Start of DATASET RECORDS

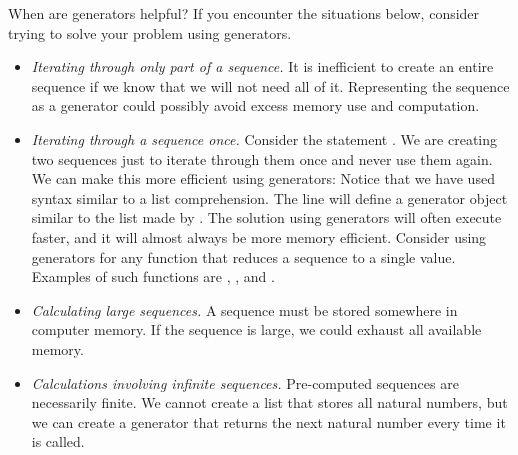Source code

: When are generators helpful?
If you encounter the situations below, consider trying to solve
your problem using generators.
\begin{itemize}
\item \emph{Iterating through only part of a sequence.}
It is inefficient to create an entire sequence if we know that we will not need all of it.
Representing the sequence as a generator could possibly avoid excess memory use and computation.
\item \emph{Iterating through a sequence once.} Consider the statement
.
We are creating two sequences just to iterate through them once and never use them again.
We can make this more efficient using generators:
Notice that we have used syntax similar to a list comprehension.
The line  will define a generator object similar to the list made by \li{[i for i in xrange(1000) if i\%2 == 0]}.
The solution using generators will often execute faster, and it will almost always be more memory efficient.  Consider using generators for any function that reduces a sequence to a single value.  Examples of such functions are , , and .
\item \emph{Calculating large sequences.}  A sequence must be stored somewhere in computer memory.
If the sequence is large, we could exhaust all available memory.
\item \emph{Calculations involving infinite sequences.}  Pre-computed sequences are necessarily finite.  We cannot create a list that stores all natural numbers, but we can create a generator that returns the next natural number every time it is called.
\end{itemize}

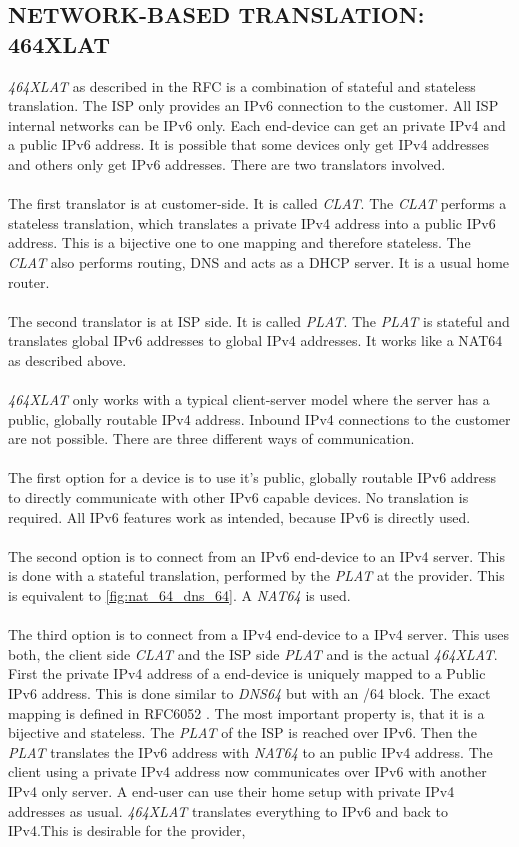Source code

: \documentclass[format=sigconf, natbib=true, nonacm=true]{acmart}
\begin{document}
    \subsection{NETWORK-BASED TRANSLATION: 464XLAT}
    \textit{464XLAT} as described in the RFC \cite{rfc6877} is a combination of stateful and stateless translation. The ISP only provides an IPv6 connection to the customer. All ISP internal networks can be IPv6 only. Each end-device can get an private IPv4 and a public IPv6 address. It is possible that some devices only get IPv4 addresses and others only get IPv6 addresses. There are two translators involved.\\\\The first translator is at customer-side. It is called \textit{CLAT}. The \textit{CLAT} performs a stateless translation, which translates a private IPv4 address into a public IPv6 address. This is a bijective one to one mapping and therefore stateless. The \textit{CLAT} also performs routing, DNS and acts as a DHCP server. It is a usual home router.\\\\The second translator is at ISP side. It is called \textit{PLAT}. The \textit{PLAT} is stateful and translates global IPv6 addresses to global IPv4 addresses. It works like a NAT64 as described above.\\\\\textit{464XLAT} only works with a typical client-server model where the server has a public, globally routable IPv4 address. Inbound IPv4 connections to the customer are not possible. There are three different ways of communication.\\\\The first option for a device is to use it's public, globally routable IPv6 address to directly communicate with other IPv6 capable devices. No translation is required. All IPv6 features work as intended, because IPv6 is directly used.\\\\The second option is to connect from an IPv6 end-device to an IPv4 server. This is done with a stateful translation, performed by the \textit{PLAT} at the provider. This is equivalent to \ref{fig:nat_64_dns_64}. A \textit{NAT64} is used.\\\\The third option is to connect from a IPv4 end-device to a IPv4 server. This uses both, the client side \textit{CLAT} and the ISP side \textit{PLAT} and is the actual \textit{464XLAT}. First the private IPv4 address of a end-device is uniquely mapped to a Public IPv6 address. This is done similar to \textit{DNS64} but with an /64 block. The exact mapping is defined in RFC6052 \cite{rfc6052}. The most important property is, that it is a bijective and stateless. The \textit{PLAT} of the ISP is reached over IPv6. Then the \textit{PLAT} translates the IPv6 address with \textit{NAT64} to an public IPv4 address. The client using a private IPv4 address now communicates over IPv6 with another IPv4 only server. A end-user can use their home setup with private IPv4 addresses as usual. \textit{464XLAT} translates everything to IPv6 and back to IPv4.This is desirable for the provider, 
\end{document}
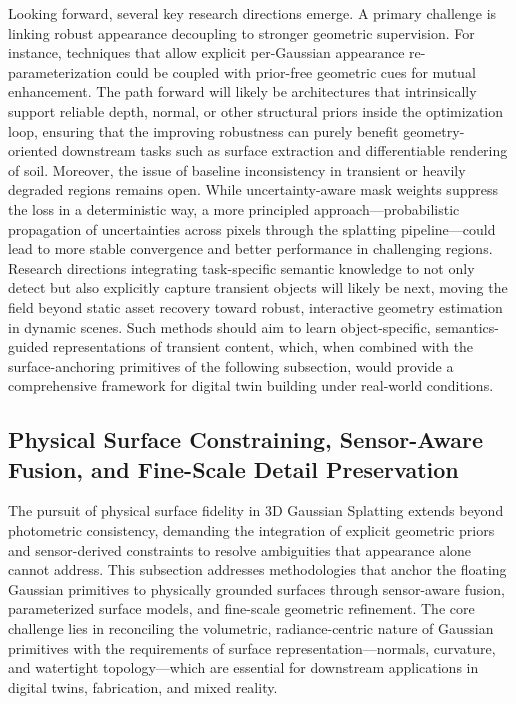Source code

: \documentclass[11pt,a4paper]{article}
\begin{document}
Looking forward, several key research directions emerge. A primary challenge is linking robust appearance decoupling to stronger geometric supervision. For instance, techniques that allow explicit per-Gaussian appearance re-parameterization could be coupled with prior-free geometric cues for mutual enhancement. The path forward will likely be architectures that intrinsically support reliable depth, normal, or other structural priors inside the optimization loop, ensuring that the improving robustness can purely benefit geometry-oriented downstream tasks such as surface extraction and differentiable rendering of soil. Moreover, the issue of baseline inconsistency in transient or heavily degraded regions remains open. While uncertainty-aware mask weights suppress the loss in a deterministic way, a more principled approach---probabilistic propagation of uncertainties across pixels through the splatting pipeline---could lead to more stable convergence and better performance in challenging regions. Research directions integrating task-specific semantic knowledge to not only detect but also explicitly capture transient objects will likely be next, moving the field beyond static asset recovery toward robust, interactive geometry estimation in dynamic scenes. Such methods should aim to learn object-specific, semantics-guided representations of transient content, which, when combined with the surface-anchoring primitives of the following subsection, would provide a comprehensive framework for digital twin building under real-world conditions.


\subsection{Physical Surface Constraining, Sensor-Aware Fusion, and Fine-Scale Detail Preservation}


The pursuit of physical surface fidelity in 3D Gaussian Splatting extends beyond photometric consistency, demanding the integration of explicit geometric priors and sensor-derived constraints to resolve ambiguities that appearance alone cannot address. This subsection addresses methodologies that anchor the floating Gaussian primitives to physically grounded surfaces through sensor-aware fusion, parameterized surface models, and fine-scale geometric refinement. The core challenge lies in reconciling the volumetric, radiance-centric nature of Gaussian primitives with the requirements of surface representation---normals, curvature, and watertight topology---which are essential for downstream applications in digital twins, fabrication, and mixed reality.
\end{document}
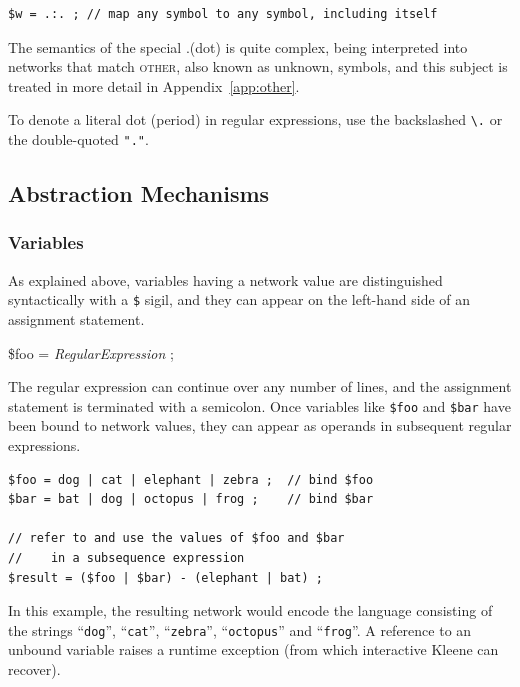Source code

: \documentclass[letterpaper,12pt]{article}
\newcommand{\acro}{\textsc}
\newcommand{\str}[1]{``\texttt{#1}''}
\begin{document}
\begin{Verbatim}[fontsize=\small]
$w = .:. ; // map any symbol to any symbol, including itself
\end{Verbatim}

\noindent
The semantics of the special .\@ (dot) is quite complex, being interpreted into networks
that match \acro{other}, also known as unknown, symbols, and this subject is treated in
more detail in Appendix~\ref{app:other}.

To denote a literal dot (period) in regular expressions, use the
backslashed \verb!\.! or the double-quoted
\verb!"."!.

\subsection{Abstraction Mechanisms}

\subsubsection{Variables}

As explained above, variables having a network value are distinguished
syntactically with a \verb!$! sigil, and they can appear on the
left-hand side of an assignment statement.

\vspace{.2cm}
\noindent
\$foo = \emph{RegularExpression} ;
\vspace{.2cm}

\noindent
The regular expression can continue over any number of lines, and the
assignment statement is terminated with a semicolon.  Once variables 
like \verb!$foo! and \verb!$bar! have been bound to network values,
they can appear as operands in subsequent regular expressions.

\begin{Verbatim}[fontsize=\small]
$foo = dog | cat | elephant | zebra ;  // bind $foo
$bar = bat | dog | octopus | frog ;    // bind $bar

// refer to and use the values of $foo and $bar
//    in a subsequence expression
$result = ($foo | $bar) - (elephant | bat) ;
\end{Verbatim}

\noindent
In this example, the resulting network would encode the language
consisting of the strings \str{dog}, \str{cat}, \str{zebra},
\str{octopus} and \str{frog}.  A reference to an unbound variable
raises a runtime exception (from which interactive Kleene can recover).
\end{document}

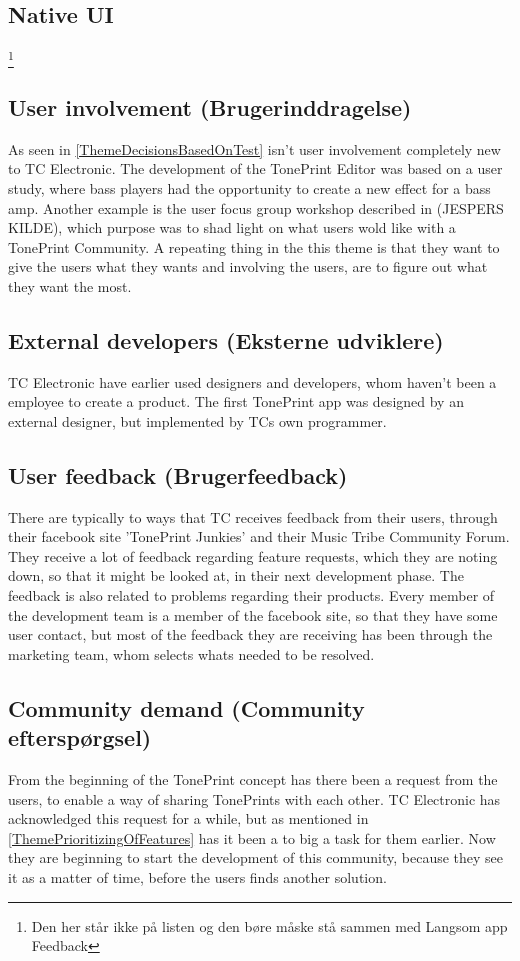 \subsection{Native UI}
\label{ThemeNativeUI}
\footnote{Den her står ikke på listen og den børe måske stå sammen med Langsom app Feedback}

\subsection*{User involvement (Brugerinddragelse)} 
\label{ThemeUserInvolvement}
As seen in \autoref{ThemeDecisionsBasedOnTest} isn't user involvement completely new to TC Electronic. The development of the TonePrint Editor was based on a user study, where bass players had the opportunity to create a new effect for a bass amp. Another example is the user focus group workshop described in (JESPERS KILDE), which purpose was to shad light on what users wold like with a TonePrint Community. A repeating thing in the this theme is that they want to give the users what they wants and involving the users, are to figure out what they want the most.


\subsection*{External developers (Eksterne udviklere)} 
\label{ThemeExternalDevelopers}
TC Electronic have earlier used designers and developers, whom haven't been a employee to create a product. The first TonePrint app was designed by an external designer, but implemented by TCs own programmer. 

\subsection*{User feedback (Brugerfeedback)} 
\label{ThemeUserFeedback}
There are typically to ways that TC receives feedback from their users, through their facebook site 'TonePrint Junkies' and their Music Tribe Community Forum. They receive a lot of feedback regarding feature requests, which they are noting down, so that it might be looked at, in their next development phase. The feedback is also related to problems regarding their products. Every member of the development team is a member of the facebook site, so that they have some user contact, but most of the feedback they are receiving has been through the marketing team, whom selects whats needed to be resolved.

\subsection*{Community demand (Community efterspørgsel)} 
\label{ThemeCommunityDemand}
From the beginning of the TonePrint concept has there been a request from the users, to enable a way of sharing TonePrints with each other. TC Electronic has acknowledged this request for a while, but as mentioned in \autoref{ThemePrioritizingOfFeatures} has it been a to big a task for them earlier. Now they are beginning to start the development of this community, because they see it as a matter of time, before the users finds another solution.

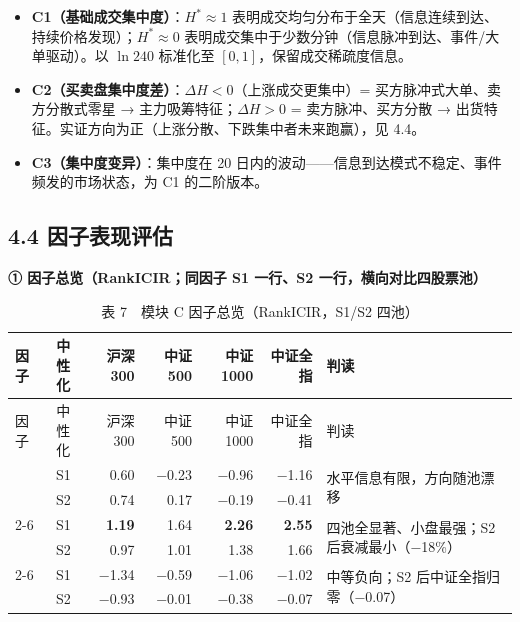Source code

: \documentclass[UTF8,a4paper,zihao=-4,fontset=windows]{ctexart}
\providecommand{\tightlist}{\setlength{\itemsep}{0pt}\setlength{\parskip}{0pt}}
\begin{document}
\begin{itemize}
\tightlist
\item
  \textbf{C1（基础成交集中度）}：\(H^*\approx1\)
  表明成交均匀分布于全天（信息连续到达、持续价格发现）；\(H^*\approx0\)
  表明成交集中于少数分钟（信息脉冲到达、事件/大单驱动）。以 \(\ln 240\)
  标准化至 \([0,1]\)，保留成交稀疏度信息。
\item
  \textbf{C2（买卖盘集中度差）}：\(\Delta H<0\)（上涨成交更集中）=
  买方脉冲式大单、卖方分散式零星 → 主力吸筹特征；\(\Delta H>0\) =
  卖方脉冲、买方分散 →
  出货特征。实证方向为正（上涨分散、下跌集中者未来跑赢），见 4.4。
\item
  \textbf{C3（集中度变异）}：集中度在 20
  日内的波动------信息到达模式不稳定、事件频发的市场状态，为 C1
  的二阶版本。
\end{itemize}

\subsection{4.4
因子表现评估}\label{ux56e0ux5b50ux8868ux73b0ux8bc4ux4f30-2}

\textbf{① 因子总览（RankICIR；同因子 S1 一行、S2
一行，横向对比四股票池）}

\begin{longtable}{@{}p{3.0cm} c r r r r p{5.2cm}@{}}
\caption{表 7　模块 C 因子总览（RankICIR，S1/S2 四池）}\\
\toprule
因子 & 中性化 & 沪深300 & 中证500 & 中证1000 & 中证全指 & 判读 \\
\midrule
\endfirsthead
\toprule
因子 & 中性化 & 沪深300 & 中证500 & 中证1000 & 中证全指 & 判读 \\
\midrule
\endhead
\bottomrule
\endfoot
\multirow{2}{\hsize}{\textbf{C1 集中度熵}} & S1 & 0.60 & −0.23 & −0.96 & −1.16 & \multirow{2}{\hsize}{水平信息有限，方向随池漂移} \\
 & S2 & 0.74 & 0.17 & −0.19 & −0.41 & \\
\cmidrule(lr){2-6}
\multirow{2}{\hsize}{\textbf{C2 买卖盘集中差}} & S1 & \textbf{1.19} & 1.64 & \textbf{2.26} & \textbf{2.55} & \multirow{2}{\hsize}{四池全显著、小盘最强；S2 后衰减最小（−18\%）} \\
 & S2 & 0.97 & 1.01 & 1.38 & 1.66 & \\
\cmidrule(lr){2-6}
\multirow{2}{\hsize}{\textbf{C3 集中度变异}} & S1 & −1.34 & −0.59 & −1.06 & −1.02 & \multirow{2}{\hsize}{中等负向；S2 后中证全指归零（−0.07）} \\
 & S2 & −0.93 & −0.01 & −0.38 & −0.07 & \\
\end{longtable}
\end{document}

End of DATASET RECORDS

### [EXERCISE DIRECTIONS]
Return every line from the entries that holds the string "tightlist".

### [WRITTEN ANSWER]
\providecommand{\tightlist}{\setlength{\itemsep}{0pt}\setlength{\parskip}{0pt}}
\tightlist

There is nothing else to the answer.